— Pardon ?
— C’est bizarre. Pourquoi votre carte indique-t-elle « Docteur Circé » si vous n’êtes pas médecin ?
Elle sourit, soulagée.
— Je suis docteur en sociologie. À l’université, j’ai soutenu une thèse, un long mémoire de recherche comptant plus de trois cents pages, qui m’autorise à porter ce titre.
Mes épaules rentrèrent dans mon torse qui se tassa sur la chaise tant j’avais honte de moi. Comment moi, un étudiant en droit, pouvais-je montrer une telle naïveté ? Ma niaiserie étalait mon malaise. Calme-toi, Saad, et rassemble tes esprits !
— Où était-ce ?
— Aux États-Unis. Columbia University.
— Pourtant, vous n’êtes pas américaine ?
— Je crois que nous ne sommes pas là pour disserter sur moi.
Je me tus. De nouveau, je me sentais fautif.
Après un soupir, elle eut un geste d’ennui, prit le temps de réfléchir et me considéra.
— Monsieur Saad Saad, vous voudriez obtenir le statut de réfugié politique ?
— Oui.
— Pourquoi ?
— N’avez-vous pas écouté pendant une heure ?
— Pourquoi demandez-vous ce statut maintenant ?
— Pardon ?
— Il fallait le faire du temps de Saddam Hussein.

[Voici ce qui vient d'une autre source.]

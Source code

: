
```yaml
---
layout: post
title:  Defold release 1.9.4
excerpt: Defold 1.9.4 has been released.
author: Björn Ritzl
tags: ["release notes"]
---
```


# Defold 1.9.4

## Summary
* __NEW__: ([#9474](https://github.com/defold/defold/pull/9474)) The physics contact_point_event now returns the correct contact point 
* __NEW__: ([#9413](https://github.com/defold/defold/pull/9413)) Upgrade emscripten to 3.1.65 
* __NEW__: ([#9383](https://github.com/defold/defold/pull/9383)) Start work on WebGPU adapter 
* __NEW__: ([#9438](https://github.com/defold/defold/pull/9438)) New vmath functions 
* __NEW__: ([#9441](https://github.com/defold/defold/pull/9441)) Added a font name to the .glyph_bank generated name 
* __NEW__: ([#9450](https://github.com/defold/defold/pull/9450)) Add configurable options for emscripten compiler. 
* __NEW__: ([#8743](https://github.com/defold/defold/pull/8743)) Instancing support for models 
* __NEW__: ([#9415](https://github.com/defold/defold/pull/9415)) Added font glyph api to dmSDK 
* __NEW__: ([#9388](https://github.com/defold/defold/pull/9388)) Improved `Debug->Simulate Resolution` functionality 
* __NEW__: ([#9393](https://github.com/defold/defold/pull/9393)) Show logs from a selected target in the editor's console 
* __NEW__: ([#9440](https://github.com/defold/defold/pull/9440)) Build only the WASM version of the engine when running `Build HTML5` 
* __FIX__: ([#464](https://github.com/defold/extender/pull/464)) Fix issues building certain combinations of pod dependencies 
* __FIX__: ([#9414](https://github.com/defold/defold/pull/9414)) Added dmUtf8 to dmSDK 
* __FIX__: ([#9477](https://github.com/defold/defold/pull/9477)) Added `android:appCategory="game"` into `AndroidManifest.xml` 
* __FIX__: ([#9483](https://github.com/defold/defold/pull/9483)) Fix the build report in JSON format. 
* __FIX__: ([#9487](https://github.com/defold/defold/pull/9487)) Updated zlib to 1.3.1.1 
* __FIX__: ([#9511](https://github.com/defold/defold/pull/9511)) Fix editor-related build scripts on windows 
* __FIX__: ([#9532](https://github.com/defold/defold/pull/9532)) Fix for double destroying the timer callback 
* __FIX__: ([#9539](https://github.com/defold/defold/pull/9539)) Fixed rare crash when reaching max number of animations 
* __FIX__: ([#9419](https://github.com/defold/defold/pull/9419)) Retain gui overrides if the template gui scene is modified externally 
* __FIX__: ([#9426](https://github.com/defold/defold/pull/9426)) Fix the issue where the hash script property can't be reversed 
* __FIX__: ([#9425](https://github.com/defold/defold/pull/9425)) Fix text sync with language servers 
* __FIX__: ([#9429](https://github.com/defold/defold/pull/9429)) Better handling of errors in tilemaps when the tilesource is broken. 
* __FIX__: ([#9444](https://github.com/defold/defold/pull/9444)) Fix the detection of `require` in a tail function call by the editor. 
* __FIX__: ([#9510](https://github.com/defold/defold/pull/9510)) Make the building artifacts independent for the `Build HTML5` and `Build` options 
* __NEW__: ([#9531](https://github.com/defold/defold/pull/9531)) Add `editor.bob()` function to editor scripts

— Excusez-moi, j'étais un peu jeune alors, et pas encore résolu à fuir mon pays.
Elle dodelina de la tête, glissa d’un ton sec :
— Dommage.
— Quoi ? Vous n’allez pas transmettre mon dossier ?
— Si.
— Tel qu’il est ?
— Tel qu’il est. Mais je sais la suite qu’on lui donnera : négative.
— Pardon ?
— Monsieur Saad Saad, je préfère être franche avec vous : vous ne recevrez sans doute pas le statut de réfugié.
— Pourquoi ?
— Parce que l’Irak a été libéré par les États-Unis d’Amérique. Parce que l’Irak est un pays libre aujourd’hui. Parce que l’Irak roule vers la démocratie. Il n’y a donc plus de problème.
Je demeurai terrassé. Inutile d’échanger davantage, je comprenais maintenant mon intuition initiale : Circé ne voulait pas entendre ce que je lui disais ! Elle ne l’avait noté que du bout des doigts, avec défiance, regret ; et ceux qui étudieraient son rapport se comporteraient pareillement, lisant du bout des yeux, avec défiance, regret. Comme elle, ils adoreraient le début et détesteraient la fin. À leurs yeux, les Occidentaux avaient libéré l’Irak du joug de son dictateur, ils condamnaient le désordre consécutif, ne s’en estimaient pas responsables et jugeaient même que c’était notre faute, à nous, les Irakiens, qui ne savions pas nous servir de la liberté qu’ils nous avaient offerte, à nous, les Arabes, les excessifs, les sauvages, les divisés, davantage coupables qu’eux. Comment n’y avais-je pas pensé plus tôt ?
Pour ne pas éclater en colère, je m’absorbai dans la contemplation de ma cheville gauche et songeai à mon père.
— Combien ai-je de chances ?
— Quasi aucune. Une sur dix mille.
— Je la prends ! Une chance sur un million, je la prends.
— Comprenez bien, monsieur Saad, qu’en termes administratifs, la procédure technique est engagée ; mais je pressens la réponse et je veux vous éviter une déception dans une vie déjà marquée par le malheur. C’est par humanité que je vous préviens.